本・花・鳥(ほん・か・どり)

本とか植物とか野鳥とか音楽とか

秘密の花園/フランシス・ホジソン・バーネット

児童文学の名作であり、ガーデニングも関係している以上、今までに読んでこなかったのが不思議なのだが、とにかく初めて読んでみた。「忘れられた花園」というミステリーが本書を下敷きにしていると言うことで読んでみるべきと思ったのである。そして、コマドリも主要な役で登場しているので、お、鳥にも関係していたのだ(笑)。

親を亡くした娘が親戚に引き取られた先で誰も知らない謎の庭園を見つけ、その手入れに熱中するらしいという大筋は知っていたが、しかし、冒頭から肩すかしを食らうような気分だ。児童文学の主人公と言えば、たとえ孤児でも健気で純真で、というのが通り相場だろう。しかし本作の主人公メアリ・レノックス嬢は、インド駐在の上流社会の両親からはろくに構われず、召使いにかしづかれるのみで育ってきており、わがままで横柄でみっともなくてというドはずれっぷりだ(笑)。

義理の叔父であるアーチボルト・クレイヴン氏に引き取られたメアリは、当初は女中のマーサに威張り散らすのみだったが、健康な田舎娘であるマーサの感化を受け、多少は人間らしく振る舞えるようになる。そして、庭に出て、マーサの弟ディコン(動物や植物と仲良しという、陽気で純粋な自然の申し子)と遊ぶうちに子供らしい健康を取り戻して行くのだ(しかし強情なところは変わらない(笑))。

クレイヴン氏には気立ての良い美しい妻がいたが十年前に亡くなっている。そして、妻に似た面立ちの息子コリンを疎んじてほとんど構わず、こちらも可哀想な育てられ方をしてきている少年なのだが、ある日、泣きじゃくる少年の声を聞きつけたメアリは持ち前の好奇心と強情さで少年の部屋を探し出し押しかけていく。

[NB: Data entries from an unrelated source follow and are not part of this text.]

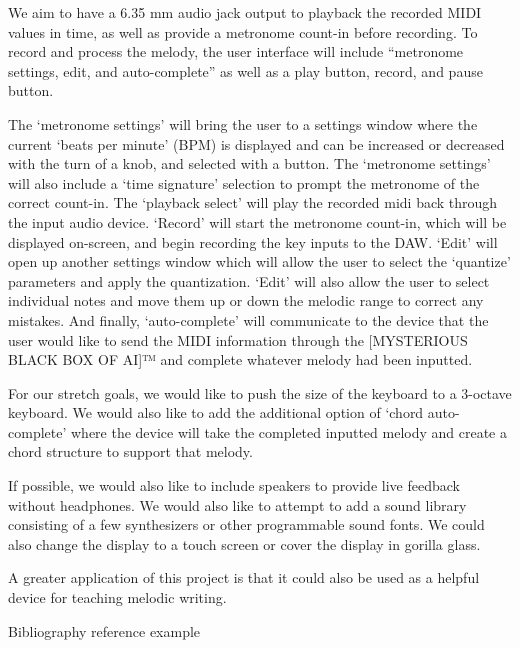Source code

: We aim to have a 6.35 mm audio jack output to playback the recorded MIDI values in
time, as well as provide a metronome count-in before recording. To record and process the
melody, the user interface will include “metronome settings, edit, and auto-complete” as well
as a play button, record, and pause button.

The ‘metronome settings’ will bring the user to a settings window where the current
‘beats per minute’ (BPM) is displayed and can be increased or decreased with the turn of a
knob, and selected with a button. The ‘metronome settings’ will also include a ‘time signature’
selection to prompt the metronome of the correct count-in. The ‘playback select’ will play the
recorded midi back through the input audio device. ‘Record’ will start the metronome count-in,
which will be displayed on-screen, and begin recording the key inputs to the DAW. ‘Edit’ will
open up another settings window which will allow the user to select the ‘quantize’ parameters
and apply the quantization. ‘Edit’ will also allow the user to select individual notes and move
them up or down the melodic range to correct any mistakes. And finally, ‘auto-complete’ will
communicate to the device that the user would like to send the MIDI information through the
[MYSTERIOUS BLACK BOX OF AI]™ and complete whatever melody had been inputted.

For our stretch goals, we would like to push the size of the keyboard to a 3-octave
keyboard. We would also like to add the additional option of ‘chord auto-complete’ where the
device will take the completed inputted melody and create a chord structure to support that
melody.

If possible, we would also like to include speakers to provide live feedback without
headphones. We would also like to attempt to add a sound library consisting of a few
synthesizers or other programmable sound fonts. We could also change the display to a touch
screen or cover the display in gorilla glass.

A greater application of this project is that it could also be used as a helpful device for
teaching melodic writing.

Bibliography reference example \autocite{adams1995hitchhiker}
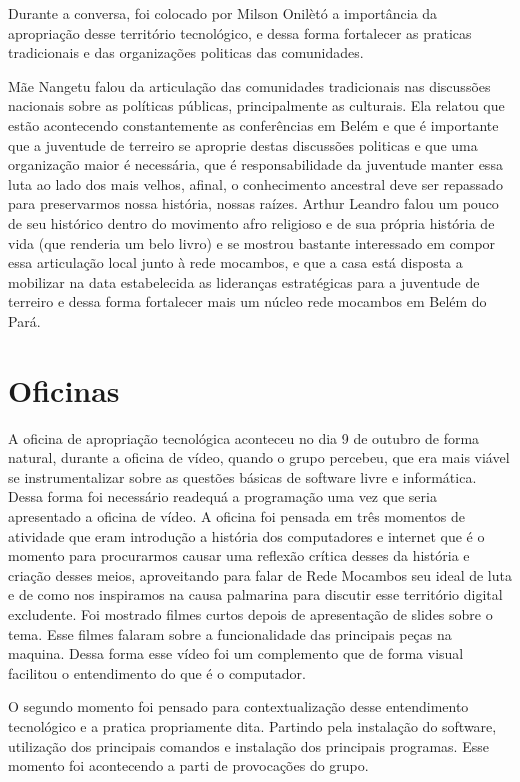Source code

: \documentclass[a4paper, 11pt, oneside]{Relatorio_sem}  %
\begin{document}
Durante a conversa, foi colocado por Milson Onilètó a importância da
apropriação desse território tecnológico, e dessa forma fortalecer as
praticas tradicionais e das organizações politicas das comunidades.

Mãe Nangetu falou da articulação das comunidades tradicionais nas
discussões nacionais sobre as políticas públicas, principalmente as
culturais. Ela relatou que estão acontecendo constantemente as
conferências em Belém e que é importante que a juventude de terreiro
se aproprie destas discussões politicas e que uma organização maior é
necessária, que é responsabilidade da juventude manter essa luta ao
lado dos mais velhos, afinal, o conhecimento ancestral deve ser
repassado para preservarmos nossa história, nossas raízes. Arthur
Leandro falou um pouco de seu histórico dentro do movimento afro
religioso e de sua própria história de vida (que renderia um belo
livro) e se mostrou bastante interessado em compor essa articulação
local junto à rede mocambos, e que a casa está disposta a mobilizar na
data estabelecida as lideranças estratégicas para a juventude de
terreiro e dessa forma fortalecer mais um núcleo rede mocambos em
Belém do Pará.  

\section{Oficinas}
A oficina de apropriação tecnológica aconteceu no dia 9 de outubro de
forma natural, durante a oficina de vídeo, quando o grupo percebeu,
que era mais viável se instrumentalizar sobre as questões básicas de
software livre e informática. Dessa forma foi necessário readequá a
programação uma vez que seria apresentado a oficina de vídeo. A
oficina foi pensada em três momentos de atividade que eram introdução
a história dos computadores e internet que é o momento para
procurarmos causar uma reflexão crítica desses da história e criação
desses meios, aproveitando para falar de Rede Mocambos seu ideal de
luta e de como nos inspiramos na causa palmarina para discutir esse
território digital excludente. Foi mostrado filmes curtos depois de
apresentação de slides sobre o tema. Esse filmes falaram sobre a
funcionalidade das principais peças na maquina. Dessa forma esse vídeo
foi um complemento que de forma visual facilitou o entendimento do que
é o computador.

O segundo momento foi pensado para contextualização desse entendimento
tecnológico e a pratica propriamente dita. Partindo pela instalação do
software, utilização dos principais comandos e instalação dos
principais programas. Esse momento foi acontecendo a parti de
provocações do grupo.
\end{document}
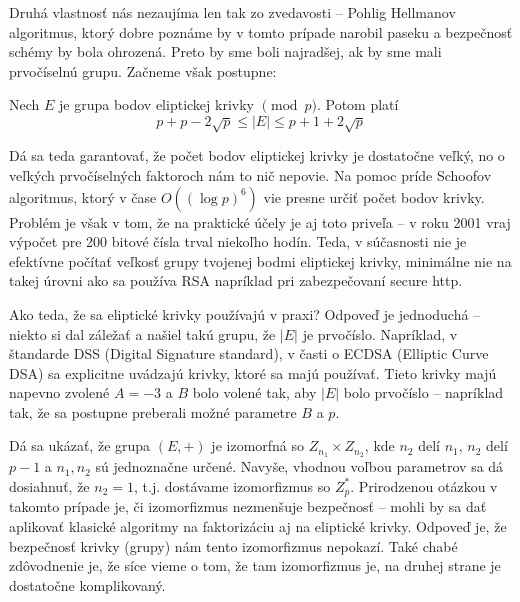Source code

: Druhá vlastnosť nás nezaujíma len tak zo zvedavosti -- Pohlig Hellmanov
algoritmus, ktorý dobre poznáme by v tomto prípade narobil paseku a
bezpečnosť schémy by bola ohrozená. Preto by sme boli najradšej, ak by
sme mali prvočíselnú grupu. Začneme však postupne:

\begin{veta}
    Nech $E$ je grupa bodov eliptickej krivky $\pmod{p}$.
    Potom platí
    \begin{equation*}
        p+p - 2 \sqrt{p} \le |E| \le p + 1 + 2 \sqrt{p}
    \end{equation*}
\end{veta}

Dá sa teda garantovať, že počet bodov eliptickej krivky je dostatočne
veľký, no o veľkých prvočíselných faktoroch nám to nič nepovie.
Na pomoc príde Schoofov algoritmus, ktorý v čase
$O((\log{p})^6)$ vie presne určiť počet bodov krivky. Problém je však
v tom, že na praktické účely je aj toto priveľa -- v roku 2001 vraj
výpočet pre 200 bitové čísla trval niekoľho hodín. Teda, v súčasnosti
nie je efektívne počítať veľkosť grupy tvojenej bodmi eliptickej
krivky, minimálne nie na takej úrovni ako sa používa RSA napríklad pri
zabezpečovaní secure http.

Ako teda, že sa eliptické krivky používajú v praxi? Odpoveď je
jednoduchá -- niekto si dal záležať a našiel takú grupu, že $|E|$ je
prvočíslo. Napríklad, v štandarde DSS (Digital Signature standard), v
časti o ECDSA (Elliptic Curve DSA) sa explicitne uvádzajú krivky,
ktoré sa majú používať. Tieto krivky majú napevno zvolené $A=-3$ a $B$
bolo volené tak, aby $|E|$ bolo prvočíslo -- napríklad tak, že sa
postupne preberali možné parametre $B$ a $p$.

\begin{poznamka}
    Dá sa ukázať, že grupa $(E,+)$ je izomorfná so
    $Z_{n_1} \times Z_{n_2}$, kde $n_2$ delí $n_1$, $n_2$ delí $p-1$ a
    $n_1,n_2$ sú jednoznačne určené.
    Navyše, vhodnou voľbou parametrov sa dá dosiahnuť, že
    $n_2=1$, t.j. dostávame izomorfizmus so $Z_p^*$. Prirodzenou
    otázkou v takomto prípade je, či izomorfizmus nezmenšuje
    bezpečnosť -- mohli by sa dať aplikovať klasické algoritmy na
    faktorizáciu aj na eliptické krivky.
    Odpoveď je, že bezpečnosť krivky (grupy) nám tento izomorfizmus
    nepokazí. Také chabé zdôvodnenie je, že síce vieme o tom, že tam
    izomorfizmus je, na druhej strane je dostatočne komplikovaný.
\end{poznamka}

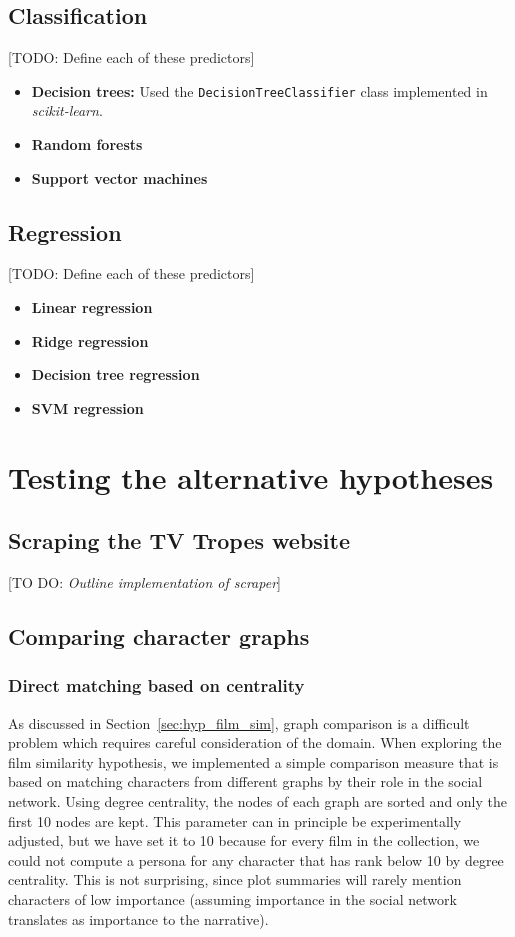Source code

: \documentclass[bsc,frontabs,singlespacing,parskip, twoside]{infthesis}
\begin{document}
\subsection{Classification}
[TODO: Define each of these predictors]
\begin{itemize}
	\item \textbf{Decision trees:} Used the \texttt{DecisionTreeClassifier} class implemented in \textit{scikit-learn}.
	\item \textbf{Random forests}
	\item \textbf{Support vector machines}
\end{itemize}


\subsection{Regression}
[TODO: Define each of these predictors]
\begin{itemize}
	\item \textbf{Linear regression}
	\item \textbf{Ridge regression}
	\item \textbf{Decision tree regression}
	\item \textbf{SVM regression}
\end{itemize}

\section{Testing the alternative hypotheses}
\label{sec:alt_hyp_implementation}

\subsection{Scraping the TV Tropes website}
[TO DO: \textit{Outline implementation of scraper}]

\subsection{Comparing character graphs}
\label{sec:test_film_sim}

\subsubsection{Direct matching based on centrality}
As discussed in Section~\ref{sec:hyp_film_sim}, graph comparison is a difficult problem which requires careful consideration of the domain. When exploring the film similarity hypothesis, we implemented a simple comparison measure that is based on matching characters from different graphs by their role in the social network. Using degree centrality, the nodes of each graph are sorted and only the first 10 nodes are kept. This parameter can in principle be experimentally adjusted, but we have set it to 10 because for every film in the collection, we could not compute a persona for any character that has rank below 10 by degree centrality. This is not surprising, since plot summaries will rarely mention characters of low importance (assuming importance in the social network translates as importance to the narrative).
\end{document}
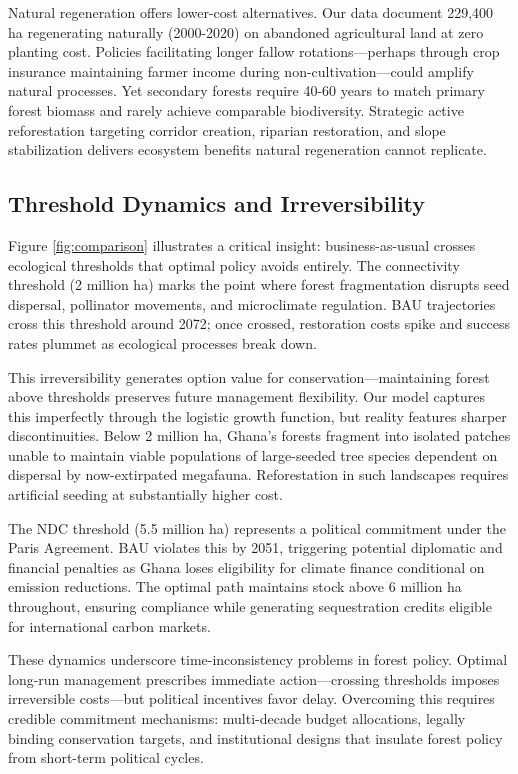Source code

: Natural regeneration offers lower-cost alternatives. Our data document 229,400 ha regenerating naturally (2000-2020) on abandoned agricultural land at zero planting cost. Policies facilitating longer fallow rotations—perhaps through crop insurance maintaining farmer income during non-cultivation—could amplify natural processes. Yet secondary forests require 40-60 years to match primary forest biomass and rarely achieve comparable biodiversity. Strategic active reforestation targeting corridor creation, riparian restoration, and slope stabilization delivers ecosystem benefits natural regeneration cannot replicate.

\subsection{Threshold Dynamics and Irreversibility}

Figure \ref{fig:comparison} illustrates a critical insight: business-as-usual crosses ecological thresholds that optimal policy avoids entirely. The connectivity threshold (2 million ha) marks the point where forest fragmentation disrupts seed dispersal, pollinator movements, and microclimate regulation. BAU trajectories cross this threshold around 2072; once crossed, restoration costs spike and success rates plummet as ecological processes break down.

This irreversibility generates option value for conservation—maintaining forest above thresholds preserves future management flexibility. Our model captures this imperfectly through the logistic growth function, but reality features sharper discontinuities. Below 2 million ha, Ghana's forests fragment into isolated patches unable to maintain viable populations of large-seeded tree species dependent on dispersal by now-extirpated megafauna. Reforestation in such landscapes requires artificial seeding at substantially higher cost.

The NDC threshold (5.5 million ha) represents a political commitment under the Paris Agreement. BAU violates this by 2051, triggering potential diplomatic and financial penalties as Ghana loses eligibility for climate finance conditional on emission reductions. The optimal path maintains stock above 6 million ha throughout, ensuring compliance while generating sequestration credits eligible for international carbon markets.

These dynamics underscore time-inconsistency problems in forest policy. Optimal long-run management prescribes immediate action—crossing thresholds imposes irreversible costs—but political incentives favor delay. Overcoming this requires credible commitment mechanisms: multi-decade budget allocations, legally binding conservation targets, and institutional designs that insulate forest policy from short-term political cycles.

メアリ同様にコリンもスポイルされた子供であり、自分が父親と同じ脊柱後湾(せむし)になって早死にするという恐怖にとりつかれ、かんしゃく持ちでヒステリックでわがままでこらえ性がなくて寝たきりという、何ともはやな少年である(笑)。

封印された秘密の花園での遊びを通して健康になっていく二人が読んでいて何とも楽しいが、荒れていた庭がよみがえっていく課程も美しい。手入れをされたことに球根の芽が青々と伸び出しているが、これはメアリとコリンの暗喩ではないだろうか。どうしようもない子供たちがきちんと再生していくというくだりにはいかにも教訓めいたものが感じられ,たとえ最初がドはずれていても、これはこれで正統な児童文学なのかもしれない。